# Data supplied
·····

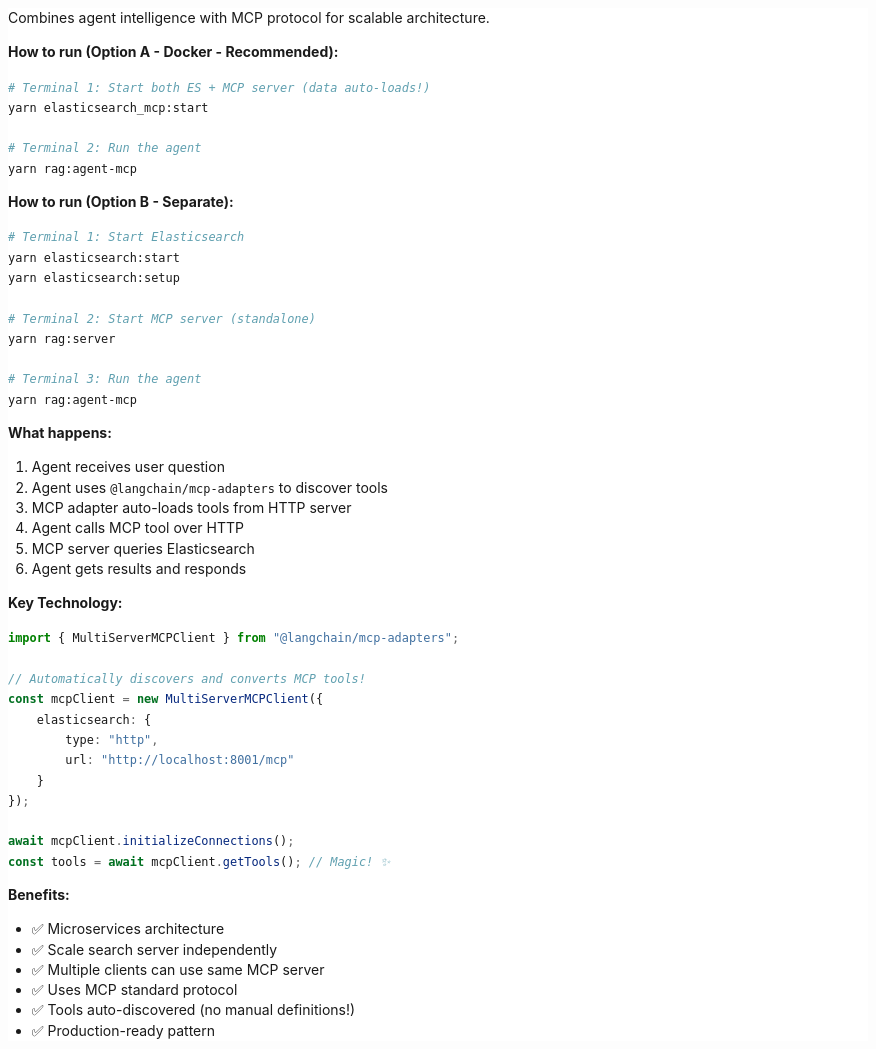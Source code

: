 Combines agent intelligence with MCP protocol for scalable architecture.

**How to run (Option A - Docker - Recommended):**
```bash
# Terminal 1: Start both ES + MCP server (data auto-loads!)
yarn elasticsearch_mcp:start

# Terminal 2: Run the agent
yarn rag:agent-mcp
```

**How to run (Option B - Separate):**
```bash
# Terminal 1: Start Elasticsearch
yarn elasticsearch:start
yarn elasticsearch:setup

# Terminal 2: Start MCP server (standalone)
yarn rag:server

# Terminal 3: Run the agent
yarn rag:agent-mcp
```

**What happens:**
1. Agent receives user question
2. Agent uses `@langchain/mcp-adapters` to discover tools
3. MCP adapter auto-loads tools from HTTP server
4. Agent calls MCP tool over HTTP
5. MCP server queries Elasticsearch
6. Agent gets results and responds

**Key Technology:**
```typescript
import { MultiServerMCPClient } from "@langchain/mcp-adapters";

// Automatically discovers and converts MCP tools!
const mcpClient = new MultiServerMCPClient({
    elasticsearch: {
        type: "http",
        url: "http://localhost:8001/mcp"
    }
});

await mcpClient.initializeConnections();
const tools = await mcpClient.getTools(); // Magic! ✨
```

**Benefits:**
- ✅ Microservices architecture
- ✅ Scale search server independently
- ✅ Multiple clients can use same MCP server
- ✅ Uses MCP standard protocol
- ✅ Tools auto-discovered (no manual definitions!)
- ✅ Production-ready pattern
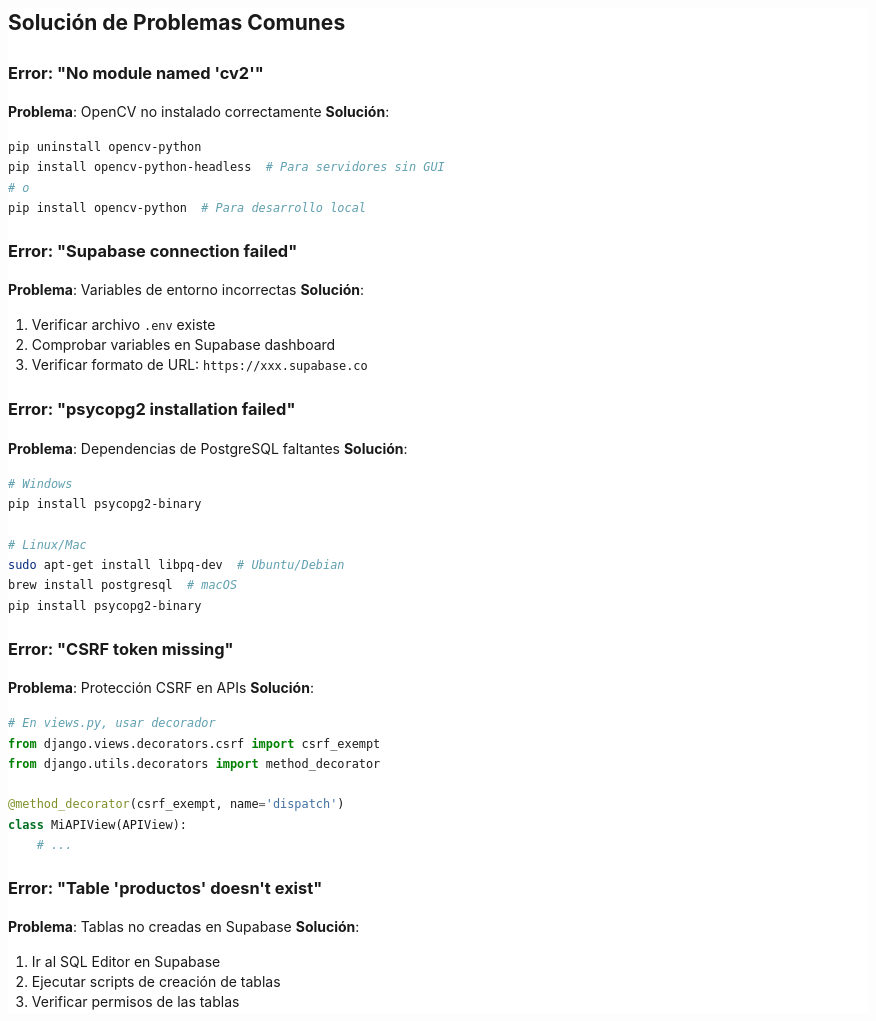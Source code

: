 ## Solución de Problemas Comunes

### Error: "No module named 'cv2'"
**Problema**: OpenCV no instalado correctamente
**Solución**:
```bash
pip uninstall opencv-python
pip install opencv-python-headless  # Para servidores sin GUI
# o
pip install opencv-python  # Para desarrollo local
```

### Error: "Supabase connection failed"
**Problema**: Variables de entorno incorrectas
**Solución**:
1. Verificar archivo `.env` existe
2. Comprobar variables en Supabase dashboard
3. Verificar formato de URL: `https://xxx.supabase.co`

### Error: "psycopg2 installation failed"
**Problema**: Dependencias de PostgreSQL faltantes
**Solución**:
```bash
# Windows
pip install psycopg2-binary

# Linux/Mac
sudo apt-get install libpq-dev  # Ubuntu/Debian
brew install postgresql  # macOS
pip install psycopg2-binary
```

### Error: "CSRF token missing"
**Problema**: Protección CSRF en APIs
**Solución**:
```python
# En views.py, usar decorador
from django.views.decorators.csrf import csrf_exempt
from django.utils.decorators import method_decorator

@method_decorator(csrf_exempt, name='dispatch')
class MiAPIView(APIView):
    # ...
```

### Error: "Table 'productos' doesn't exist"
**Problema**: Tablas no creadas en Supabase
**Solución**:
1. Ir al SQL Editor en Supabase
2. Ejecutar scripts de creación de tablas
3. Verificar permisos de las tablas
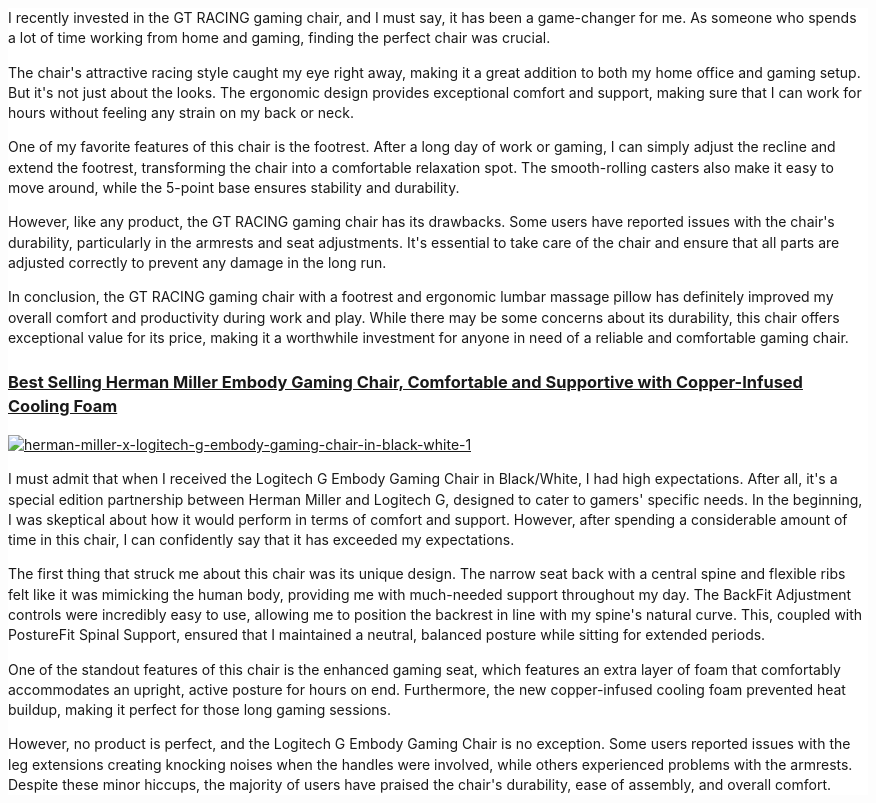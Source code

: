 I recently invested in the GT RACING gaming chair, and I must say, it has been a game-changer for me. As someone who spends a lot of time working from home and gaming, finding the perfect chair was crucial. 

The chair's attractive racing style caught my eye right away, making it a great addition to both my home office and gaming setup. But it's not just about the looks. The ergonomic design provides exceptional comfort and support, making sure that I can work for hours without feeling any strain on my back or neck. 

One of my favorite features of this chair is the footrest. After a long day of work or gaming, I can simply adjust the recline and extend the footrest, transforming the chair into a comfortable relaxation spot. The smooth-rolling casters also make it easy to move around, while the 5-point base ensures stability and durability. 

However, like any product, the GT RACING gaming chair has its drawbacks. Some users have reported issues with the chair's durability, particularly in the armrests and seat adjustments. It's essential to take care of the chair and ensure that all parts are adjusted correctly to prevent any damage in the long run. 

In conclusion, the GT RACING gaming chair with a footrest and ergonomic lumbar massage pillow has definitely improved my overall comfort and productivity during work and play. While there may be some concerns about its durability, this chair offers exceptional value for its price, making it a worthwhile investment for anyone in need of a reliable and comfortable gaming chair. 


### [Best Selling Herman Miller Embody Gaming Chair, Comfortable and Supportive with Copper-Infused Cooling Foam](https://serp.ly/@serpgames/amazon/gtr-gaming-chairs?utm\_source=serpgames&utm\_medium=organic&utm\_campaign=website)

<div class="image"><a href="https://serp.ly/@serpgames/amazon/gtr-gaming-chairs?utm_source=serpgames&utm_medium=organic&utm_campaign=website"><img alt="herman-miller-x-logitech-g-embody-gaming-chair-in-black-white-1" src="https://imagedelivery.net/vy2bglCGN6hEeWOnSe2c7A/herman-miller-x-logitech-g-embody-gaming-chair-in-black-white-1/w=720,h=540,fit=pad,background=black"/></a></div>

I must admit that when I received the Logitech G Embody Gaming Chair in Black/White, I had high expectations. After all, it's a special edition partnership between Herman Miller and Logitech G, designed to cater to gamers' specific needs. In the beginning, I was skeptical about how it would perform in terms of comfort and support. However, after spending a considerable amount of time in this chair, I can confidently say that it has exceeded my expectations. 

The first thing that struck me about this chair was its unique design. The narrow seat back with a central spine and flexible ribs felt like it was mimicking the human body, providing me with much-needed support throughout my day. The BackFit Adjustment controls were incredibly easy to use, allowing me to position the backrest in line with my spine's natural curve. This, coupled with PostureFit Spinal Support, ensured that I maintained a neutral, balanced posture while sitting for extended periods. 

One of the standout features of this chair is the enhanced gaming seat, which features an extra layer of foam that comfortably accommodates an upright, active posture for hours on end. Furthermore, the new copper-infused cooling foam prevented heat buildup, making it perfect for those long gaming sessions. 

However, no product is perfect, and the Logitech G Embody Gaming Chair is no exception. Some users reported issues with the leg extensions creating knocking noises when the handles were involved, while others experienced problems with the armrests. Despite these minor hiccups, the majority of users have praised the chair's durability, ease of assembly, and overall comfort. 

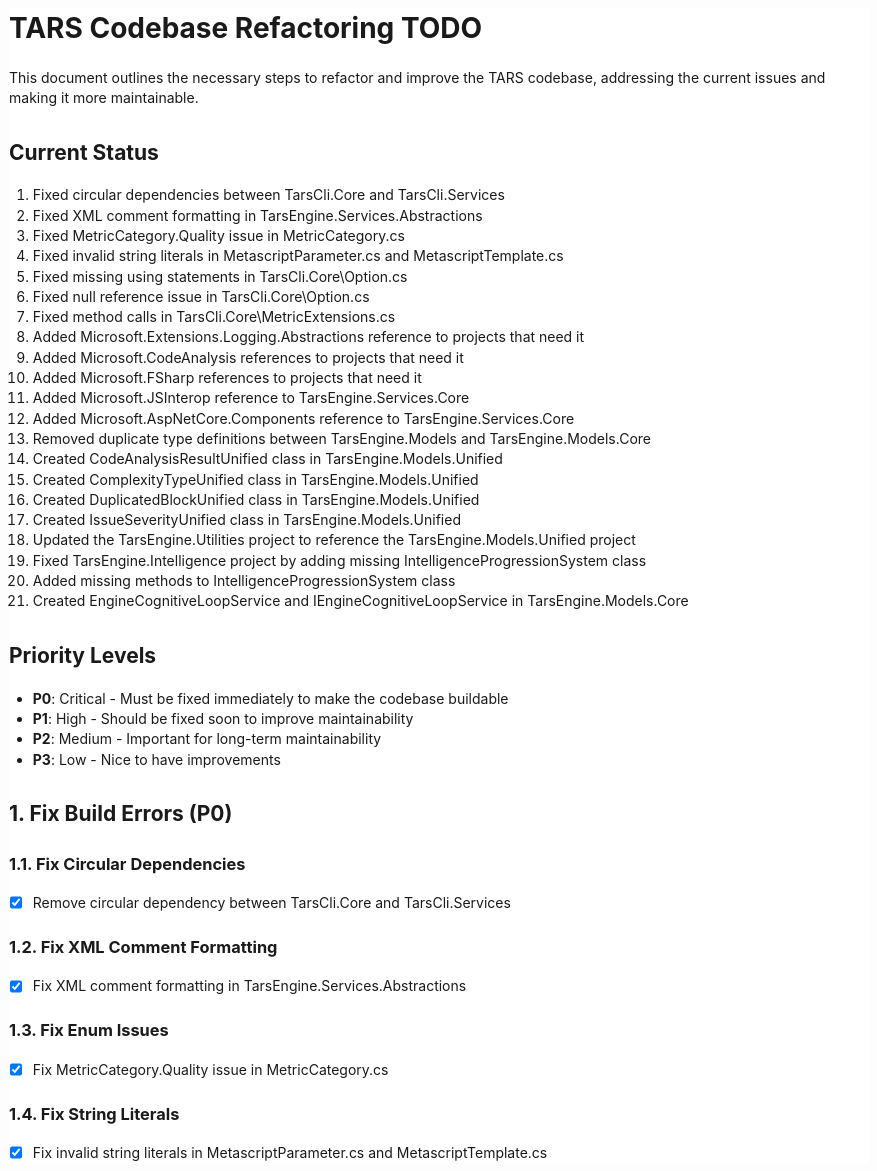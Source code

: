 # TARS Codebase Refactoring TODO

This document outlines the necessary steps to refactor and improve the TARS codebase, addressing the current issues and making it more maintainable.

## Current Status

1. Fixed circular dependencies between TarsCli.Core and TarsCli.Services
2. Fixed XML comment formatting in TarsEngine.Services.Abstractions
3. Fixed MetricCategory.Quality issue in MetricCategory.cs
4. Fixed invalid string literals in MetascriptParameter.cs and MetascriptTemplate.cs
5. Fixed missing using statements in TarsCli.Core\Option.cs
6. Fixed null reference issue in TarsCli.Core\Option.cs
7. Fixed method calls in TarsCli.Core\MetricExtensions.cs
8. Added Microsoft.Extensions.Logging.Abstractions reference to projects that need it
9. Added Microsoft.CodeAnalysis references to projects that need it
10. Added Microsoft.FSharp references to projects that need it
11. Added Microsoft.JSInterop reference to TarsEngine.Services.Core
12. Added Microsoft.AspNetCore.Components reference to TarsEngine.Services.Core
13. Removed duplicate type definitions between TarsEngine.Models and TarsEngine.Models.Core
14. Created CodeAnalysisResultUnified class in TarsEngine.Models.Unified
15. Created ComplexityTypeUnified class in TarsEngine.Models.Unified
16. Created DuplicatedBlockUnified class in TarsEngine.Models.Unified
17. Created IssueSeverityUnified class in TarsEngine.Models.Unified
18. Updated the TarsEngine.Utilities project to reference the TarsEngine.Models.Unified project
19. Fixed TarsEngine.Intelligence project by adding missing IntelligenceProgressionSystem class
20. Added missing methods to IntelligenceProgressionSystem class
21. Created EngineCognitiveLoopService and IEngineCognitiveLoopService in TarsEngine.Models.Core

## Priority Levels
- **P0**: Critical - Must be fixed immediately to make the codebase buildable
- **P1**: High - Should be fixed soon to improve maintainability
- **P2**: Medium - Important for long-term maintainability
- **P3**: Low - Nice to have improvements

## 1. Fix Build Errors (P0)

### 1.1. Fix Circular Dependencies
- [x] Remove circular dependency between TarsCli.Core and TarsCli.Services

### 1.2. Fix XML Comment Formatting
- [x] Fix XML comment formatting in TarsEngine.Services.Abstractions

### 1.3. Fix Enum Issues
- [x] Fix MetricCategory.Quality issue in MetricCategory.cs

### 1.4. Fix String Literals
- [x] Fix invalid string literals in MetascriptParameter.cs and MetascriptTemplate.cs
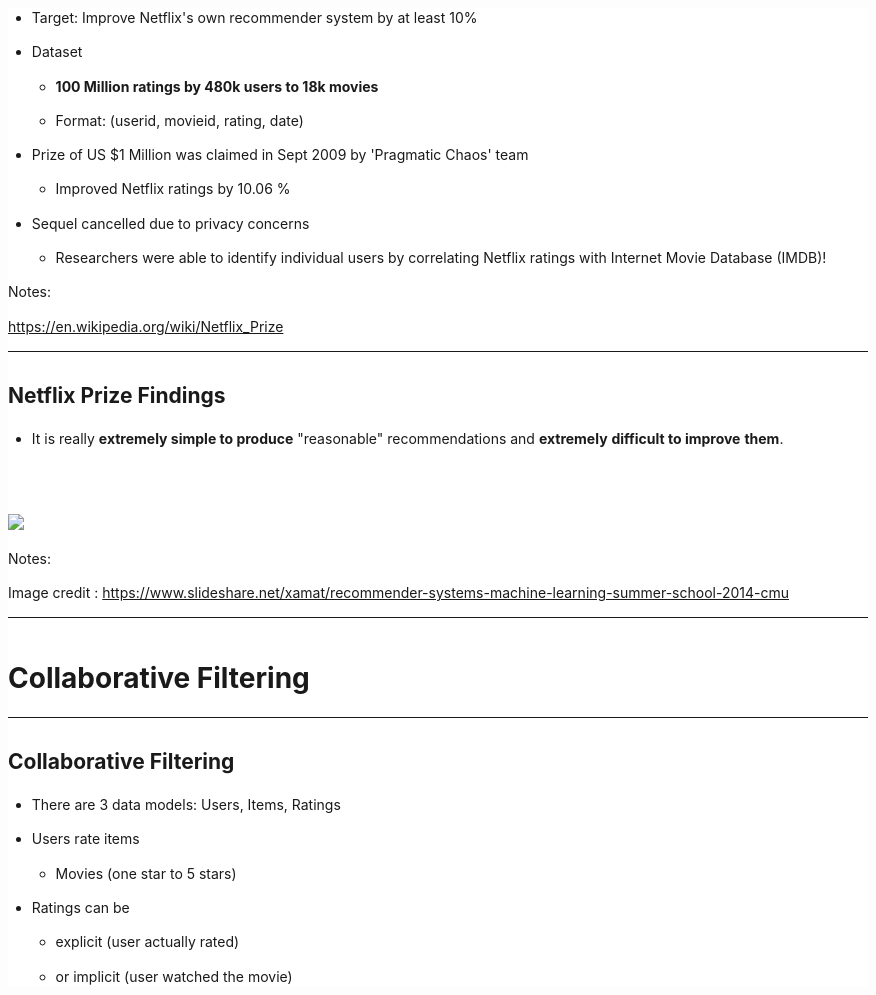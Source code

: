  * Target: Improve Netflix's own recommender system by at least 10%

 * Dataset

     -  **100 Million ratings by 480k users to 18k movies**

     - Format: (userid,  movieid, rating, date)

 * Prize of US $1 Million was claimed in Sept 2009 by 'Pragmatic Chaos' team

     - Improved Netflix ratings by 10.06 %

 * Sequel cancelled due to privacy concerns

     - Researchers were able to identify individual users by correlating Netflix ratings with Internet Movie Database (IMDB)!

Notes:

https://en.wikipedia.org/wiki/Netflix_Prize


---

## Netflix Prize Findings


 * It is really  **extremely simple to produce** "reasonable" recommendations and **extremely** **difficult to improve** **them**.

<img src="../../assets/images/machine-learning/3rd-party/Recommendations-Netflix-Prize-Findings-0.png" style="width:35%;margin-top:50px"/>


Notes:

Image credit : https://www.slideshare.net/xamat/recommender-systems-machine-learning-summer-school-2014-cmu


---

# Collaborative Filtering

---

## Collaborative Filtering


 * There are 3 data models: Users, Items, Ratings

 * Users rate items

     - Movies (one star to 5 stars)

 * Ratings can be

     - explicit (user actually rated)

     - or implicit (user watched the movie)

·····

Using the entries above, repeat only the lines from the one containing "13. Removed duplicate" through the one containing "15. Created ComplexityTypeUnified", end lines included.

13. Removed duplicate type definitions between TarsEngine.Models and TarsEngine.Models.Core
14. Created CodeAnalysisResultUnified class in TarsEngine.Models.Unified
15. Created ComplexityTypeUnified class in TarsEngine.Models.Unified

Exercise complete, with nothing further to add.